__What is expected__: Where the line containing "the full system" appears, end the copy there, keeping that line; start from the first line of the entries, copy exactly, and omit pictures.

__Extracted records__:
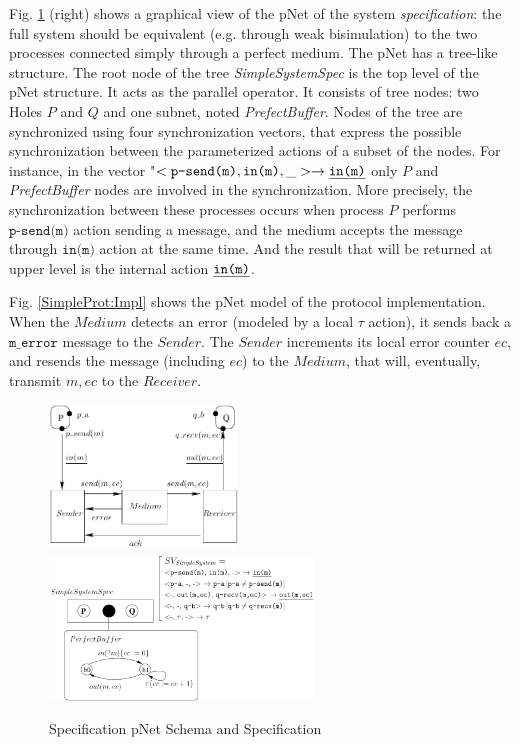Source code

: \documentclass{lmcs}
\begin{document}
Fig. \ref{SimpleProt:Spec} (right) shows a graphical view of the pNet of the system \emph{specification}:
the full system should be equivalent (e.g. through weak bisimulation)
to the two processes connected simply through a perfect medium.  
The pNet has a tree-like structure.  The root node of the tree {\it SimpleSystemSpec} is the top level of the pNet structure. It acts as the parallel operator. It consists of tree nodes: two Holes $P$ and $Q$ and one subnet, noted {\it PrefectBuffer}. Nodes of the tree are synchronized using four synchronization vectors, that  express the possible synchronization between the parameterized actions of a subset of the nodes. For instance, in the vector "$< \texttt{p-send(m)},\texttt{in(m)},\_> \rightarrow \texttt{\underline{in(m)}}$ only $P$ and {\it PrefectBuffer} nodes are involved in the synchronization. More precisely, the synchronization between these processes occurs when  process $P$  performs $\texttt{p-send(m)}$  action sending a message, and  the medium accepts the message through $\texttt{in(m)}$ action  at the same time. And the result that will be returned at upper level is the internal action  $\texttt{\underline{in(m)}}$.


Fig. \ref{SimpleProt:Impl} shows the pNet model of the protocol implementation. When the $Medium$ detects an error (modeled by a local $\tau$ action), it sends back a $\texttt{m\_error}$ message to the $Sender$. The $Sender$ increments its local error counter $ec$, and resends the message (including $ec$) to the $Medium$, that will, eventually, transmit $m,ec$ to the $Receiver$.

\begin{figure}[t]
   \includegraphics[width=5cm]{XFIG/SimpleProt-Schema}
   \includegraphics[width=7cm]{XFIG/SimpleProt2-Spec}
   \caption{Specification pNet Schema and Specification}
   \label{SimpleProt:Spec}

\end{figure}
\end{document}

__Task solution__:
Source code

: \documentclass{lmcs}
\begin{document}
Fig. \ref{SimpleProt:Spec} (right) shows a graphical view of the pNet of the system \emph{specification}:
the full system should be equivalent (e.g. through weak bisimulation)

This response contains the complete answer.